Chapter 24. Threaded Java

Introduction

We live in a world of multiple activities. A person may be talking on the phone while doodling or reading a memo. A FAX machine may scan one FAX while receiving another and printing a third. We expect the GUI programs we use to be able to respond to a menu while updating the screen. But ordinary computer programs can do only one thing at a time. The conventional computer programming model -- that of writing one statement after another, punctuated by repetitive loops and binary decision-making -- is sequential at heart.

Sequential processing is straightforward, but not as efficient as it could be. To enhance performance, Java offers threading, the capability to handle multiple flows of control within a single application or process. Java provides thread support and, in fact, requires threads: the Java runtime itself is inherently multithreaded.

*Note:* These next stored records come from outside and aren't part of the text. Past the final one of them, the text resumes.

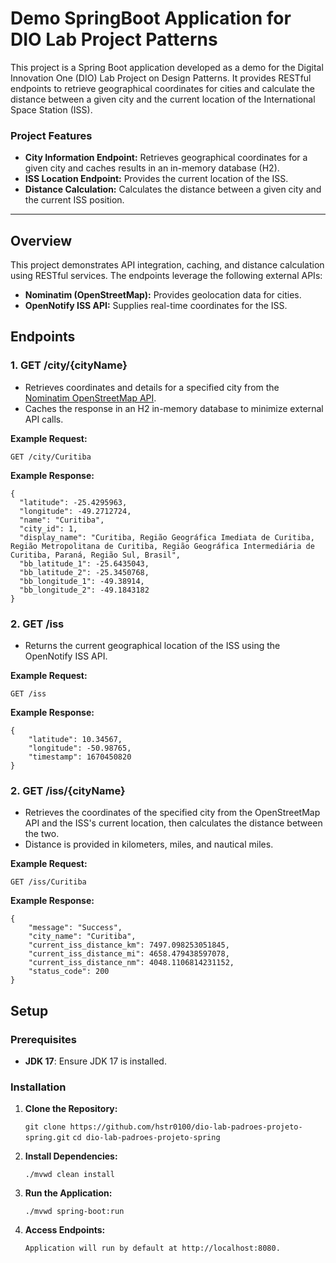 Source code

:# Demo SpringBoot Application for DIO Lab Project Patterns

This project is a Spring Boot application developed as a demo for the Digital Innovation One (DIO) Lab Project on Design Patterns. It provides RESTful endpoints to retrieve geographical coordinates for cities and calculate the distance between a given city and the current location of the International Space Station (ISS).

### Project Features

-   **City Information Endpoint:** Retrieves geographical coordinates for a given city and caches results in an in-memory database (H2).
-   **ISS Location Endpoint:** Provides the current location of the ISS.
-   **Distance Calculation:** Calculates the distance between a given city and the current ISS position.
----------

## Overview

This project demonstrates API integration, caching, and distance calculation using RESTful services. The endpoints leverage the following external APIs:

-   **Nominatim (OpenStreetMap):** Provides geolocation data for cities.
-   **OpenNotify ISS API:** Supplies real-time coordinates for the ISS.

## Endpoints

### 1. **GET /city/{cityName}**

-   Retrieves coordinates and details for a specified city from the [Nominatim OpenStreetMap API](https://nominatim.openstreetmap.org/search).
-   Caches the response in an H2 in-memory database to minimize external API calls.

**Example Request:**

    GET /city/Curitiba
    
**Example Response:**

    {
      "latitude": -25.4295963,
      "longitude": -49.2712724,
      "name": "Curitiba",
      "city_id": 1,
      "display_name": "Curitiba, Região Geográfica Imediata de Curitiba, Região Metropolitana de Curitiba, Região Geográfica Intermediária de Curitiba, Paraná, Região Sul, Brasil",
      "bb_latitude_1": -25.6435043,
      "bb_latitude_2": -25.3450768,
      "bb_longitude_1": -49.38914,
      "bb_longitude_2": -49.1843182
    }

### 2. **GET /iss**

-   Returns the current geographical location of the ISS using the OpenNotify ISS API.

**Example Request:**

    GET /iss
    
**Example Response:**

    {
        "latitude": 10.34567,
        "longitude": -50.98765,
        "timestamp": 1670450820
    }

### 2. **GET /iss/{cityName}**

-   Retrieves the coordinates of the specified city from the OpenStreetMap API and the ISS's current location, then calculates the distance between the two.
-   Distance is provided in kilometers, miles, and nautical miles.

**Example Request:**

    GET /iss/Curitiba
    
**Example Response:**

    {
        "message": "Success",
        "city_name": "Curitiba",
        "current_iss_distance_km": 7497.098253051845,
        "current_iss_distance_mi": 4658.479438597078,
        "current_iss_distance_nm": 4048.1106814231152,
        "status_code": 200
    }
    

## Setup

### Prerequisites

-   **JDK 17**: Ensure JDK 17 is installed.

### Installation

1.  **Clone the Repository:**

      `git clone https://github.com/hstr0100/dio-lab-padroes-projeto-spring.git`
      `cd dio-lab-padroes-projeto-spring`

2.  **Install Dependencies:**

      `./mvwd clean install`

3.  **Run the Application:**

      `./mvwd spring-boot:run`

4.  **Access Endpoints:**

      `Application will run by default at http://localhost:8080.`

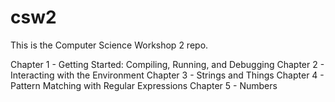 # csw2

This is the Computer Science Workshop 2 repo.

Chapter 1 - Getting Started: Compiling, Running, and Debugging
Chapter 2 - Interacting with the Environment
Chapter 3 - Strings and Things
Chapter 4 - Pattern Matching with Regular Expressions
Chapter 5 - Numbers

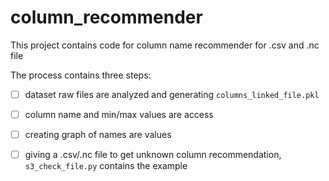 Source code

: # column_recommender
This project contains code for column name recommender for .csv and .nc file

The process contains three steps:

- [ ] dataset raw files are analyzed and generating `columns_linked_file.pkl`

- [ ] column name and min/max values are access

- [ ] creating graph of names are values

- [ ] giving a .csv/.nc file to get unknown column recommendation, `s3_check_file.py` contains the example
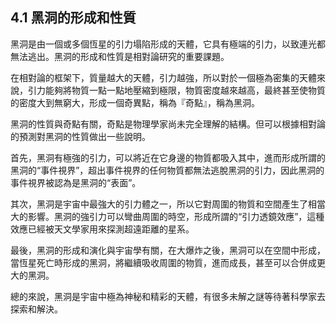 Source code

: ## 4.1 黑洞的形成和性質

黑洞是由一個或多個恆星的引力塌陷形成的天體，它具有極端的引力，以致連光都無法逃出。黑洞的形成和性質是相對論研究的重要課題。

在相對論的框架下，質量越大的天體，引力越強，所以對於一個極為密集的天體來說，引力能夠將物質一點一點地壓縮到極限，物質密度越來越高，最終甚至使物質的密度大到無窮大，形成一個奇異點，稱為『奇點』，稱為黑洞。

黑洞的性質與奇點有關，奇點是物理學家尚未完全理解的結構。但可以根據相對論的預測對黑洞的性質做出一些說明。

首先，黑洞有極強的引力，可以將近在它身邊的物質都吸入其中，進而形成所謂的黑洞的“事件視界”，超出事件視界的任何物質都無法逃脫黑洞的引力，因此黑洞的事件視界被認為是黑洞的“表面”。

其次，黑洞是宇宙中最強大的引力體之一，所以它對周圍的物質和空間產生了相當大的影響。黑洞的強引力可以彎曲周圍的時空，形成所謂的“引力透鏡效應”，這種效應已經被天文學家用來探測超遠距離的星系。

最後，黑洞的形成和演化與宇宙學有關，在大爆炸之後，黑洞可以在空間中形成，當恆星死亡時形成的黑洞，將繼續吸收周圍的物質，進而成長，甚至可以合併成更大的黑洞。

總的來說，黑洞是宇宙中極為神秘和精彩的天體，有很多未解之謎等待著科學家去探索和解決。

For example, Windows system action handling and Java’s garbage collection -- that miracle that lets us avoid having to free everything we allocate, as we must do when working in languages at or below C level -- run in separate threads.

While most modern operating systems -- POSIX P1003, Sun Solaris, the Distributed Computing Environment (OSF/DCE) for Unix, Windows NT/95, and MacOS -- provide threads, Java is the first mainstream programming language to have intrinsic support for threaded operations built right into the language. The semantics of java.lang.Object, of which all objects are instances, includes ...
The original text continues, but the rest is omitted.